Sie war sich nicht sicher, woher genau das kam – die Erinnerungen, die neue Umgebung, der Streit mit Kyle, eine Kombination von allem? Was auch immer es war, sie erkannte eine grundlegende Wahrheit. Sie konnte das nicht mehr alleine kontrollieren. Sie musste mit jemandem sprechen. Und trotz des Gefühls des akuten Versagens, das sie zu überwältigen drohte, als sie nach dem Telefon griff, wählte sie die Nummer, von der sie gehofft hatte, sie würde sie nie wieder benutzen müssen.
KAPITEL SIEBEN
Sie machte einen Termin mit ihrer alten Therapeutin, Dr. Janice Lemmon, und allein das Wissen, dass das dorthin Fahren einen Besuch ihrer alten Heimat erfordern würde, beruhigte sie. Die Panik verebbte fast unmittelbar, nachdem sie den Termin für die Sitzung gemacht hatte.

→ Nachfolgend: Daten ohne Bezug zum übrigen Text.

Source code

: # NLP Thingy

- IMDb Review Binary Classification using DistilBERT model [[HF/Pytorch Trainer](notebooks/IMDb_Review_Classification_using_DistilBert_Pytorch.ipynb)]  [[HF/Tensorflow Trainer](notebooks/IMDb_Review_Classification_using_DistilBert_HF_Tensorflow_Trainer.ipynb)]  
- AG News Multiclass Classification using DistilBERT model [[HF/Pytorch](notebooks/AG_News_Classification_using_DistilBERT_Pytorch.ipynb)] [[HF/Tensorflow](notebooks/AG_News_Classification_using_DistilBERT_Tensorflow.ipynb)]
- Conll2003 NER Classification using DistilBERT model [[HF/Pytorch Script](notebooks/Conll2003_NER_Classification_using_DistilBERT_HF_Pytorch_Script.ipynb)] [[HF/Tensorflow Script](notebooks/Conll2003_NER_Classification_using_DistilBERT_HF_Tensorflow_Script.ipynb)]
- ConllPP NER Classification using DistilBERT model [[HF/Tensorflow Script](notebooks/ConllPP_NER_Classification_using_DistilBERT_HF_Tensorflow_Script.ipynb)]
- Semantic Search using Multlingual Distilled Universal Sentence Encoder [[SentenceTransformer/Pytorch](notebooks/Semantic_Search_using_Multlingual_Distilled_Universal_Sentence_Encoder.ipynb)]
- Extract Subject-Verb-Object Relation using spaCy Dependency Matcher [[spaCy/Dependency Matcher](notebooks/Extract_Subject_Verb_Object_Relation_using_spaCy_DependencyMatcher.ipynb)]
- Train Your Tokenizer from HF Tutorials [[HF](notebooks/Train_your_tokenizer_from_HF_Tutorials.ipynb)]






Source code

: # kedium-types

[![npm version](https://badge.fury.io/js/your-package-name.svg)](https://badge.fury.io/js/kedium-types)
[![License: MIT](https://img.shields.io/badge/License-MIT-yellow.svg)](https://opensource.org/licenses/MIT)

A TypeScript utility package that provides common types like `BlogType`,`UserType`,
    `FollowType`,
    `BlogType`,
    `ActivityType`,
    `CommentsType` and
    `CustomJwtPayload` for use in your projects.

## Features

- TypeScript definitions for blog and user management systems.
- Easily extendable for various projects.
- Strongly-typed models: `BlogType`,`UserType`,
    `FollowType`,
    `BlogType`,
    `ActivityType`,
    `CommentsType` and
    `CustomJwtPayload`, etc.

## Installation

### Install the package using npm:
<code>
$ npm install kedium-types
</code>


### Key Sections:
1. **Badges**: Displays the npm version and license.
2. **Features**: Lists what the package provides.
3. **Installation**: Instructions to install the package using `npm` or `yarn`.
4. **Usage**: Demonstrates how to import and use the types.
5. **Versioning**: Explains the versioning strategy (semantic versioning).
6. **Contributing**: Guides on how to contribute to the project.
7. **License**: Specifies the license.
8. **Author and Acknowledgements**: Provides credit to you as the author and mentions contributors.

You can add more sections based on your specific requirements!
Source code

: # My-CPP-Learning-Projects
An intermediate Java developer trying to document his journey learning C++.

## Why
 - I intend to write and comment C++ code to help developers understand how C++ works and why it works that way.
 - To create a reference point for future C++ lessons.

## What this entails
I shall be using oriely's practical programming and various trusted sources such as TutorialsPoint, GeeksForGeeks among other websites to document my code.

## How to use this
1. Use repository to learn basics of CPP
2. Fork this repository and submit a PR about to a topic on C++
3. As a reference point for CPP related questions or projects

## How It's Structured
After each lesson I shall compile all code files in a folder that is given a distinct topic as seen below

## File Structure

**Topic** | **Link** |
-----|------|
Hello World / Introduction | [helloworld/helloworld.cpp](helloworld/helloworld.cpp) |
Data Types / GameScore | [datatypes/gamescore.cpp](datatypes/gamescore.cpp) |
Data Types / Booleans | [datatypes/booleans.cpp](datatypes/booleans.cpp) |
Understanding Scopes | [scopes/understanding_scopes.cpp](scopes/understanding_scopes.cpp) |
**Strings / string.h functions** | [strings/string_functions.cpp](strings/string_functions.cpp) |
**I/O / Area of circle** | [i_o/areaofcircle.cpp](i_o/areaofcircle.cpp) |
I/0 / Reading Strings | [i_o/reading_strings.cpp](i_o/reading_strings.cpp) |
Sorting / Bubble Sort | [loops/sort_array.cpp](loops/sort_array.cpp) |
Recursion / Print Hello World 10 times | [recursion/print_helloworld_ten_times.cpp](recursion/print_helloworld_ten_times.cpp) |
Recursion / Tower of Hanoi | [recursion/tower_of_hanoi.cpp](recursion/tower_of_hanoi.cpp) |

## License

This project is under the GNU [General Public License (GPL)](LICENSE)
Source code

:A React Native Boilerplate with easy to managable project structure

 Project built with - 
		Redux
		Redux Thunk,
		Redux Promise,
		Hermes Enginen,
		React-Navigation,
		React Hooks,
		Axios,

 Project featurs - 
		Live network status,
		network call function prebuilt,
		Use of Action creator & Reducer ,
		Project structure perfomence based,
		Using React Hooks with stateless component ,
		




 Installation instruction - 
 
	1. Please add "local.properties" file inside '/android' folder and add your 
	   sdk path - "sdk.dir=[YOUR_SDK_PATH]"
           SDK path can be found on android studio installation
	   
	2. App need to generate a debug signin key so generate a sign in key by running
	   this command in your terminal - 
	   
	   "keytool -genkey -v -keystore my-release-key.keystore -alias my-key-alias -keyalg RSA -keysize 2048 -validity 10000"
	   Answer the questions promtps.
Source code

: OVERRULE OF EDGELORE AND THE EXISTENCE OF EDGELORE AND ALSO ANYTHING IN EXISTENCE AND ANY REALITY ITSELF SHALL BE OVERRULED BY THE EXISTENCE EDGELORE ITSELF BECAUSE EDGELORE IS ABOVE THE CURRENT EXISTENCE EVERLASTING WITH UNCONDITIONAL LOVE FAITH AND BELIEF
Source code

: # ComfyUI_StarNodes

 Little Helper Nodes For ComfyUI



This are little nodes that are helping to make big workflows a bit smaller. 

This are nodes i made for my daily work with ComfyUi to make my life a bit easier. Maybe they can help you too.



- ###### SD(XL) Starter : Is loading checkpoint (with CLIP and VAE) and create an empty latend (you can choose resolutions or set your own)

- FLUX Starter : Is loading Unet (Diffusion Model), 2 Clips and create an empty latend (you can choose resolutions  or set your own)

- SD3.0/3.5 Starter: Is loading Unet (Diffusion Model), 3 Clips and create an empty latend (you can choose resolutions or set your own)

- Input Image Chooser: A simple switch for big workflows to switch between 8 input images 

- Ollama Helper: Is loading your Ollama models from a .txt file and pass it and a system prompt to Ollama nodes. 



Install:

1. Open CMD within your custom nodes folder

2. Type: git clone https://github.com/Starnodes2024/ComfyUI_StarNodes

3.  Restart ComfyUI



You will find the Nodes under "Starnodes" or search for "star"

Als Kyle in dieser Nacht nach Hause kam – früh am Abend – bestellten sie Essen und sahen sich einen kitschigen, aber lustigen Film über alternative Realitäten namens The 13th Floor an. Keiner von ihnen hatte sich offiziell entschuldigt, aber sie schienen wieder ihre Komfortzone erreicht zu haben. Nach dem Film gingen sie nicht einmal nach oben, um Sex zu haben. Stattdessen kletterte Kyle einfach auf sie, gleich auf der Couch. Es erinnerte Jessie an die Zeit, in der sie frisch verheiratet waren.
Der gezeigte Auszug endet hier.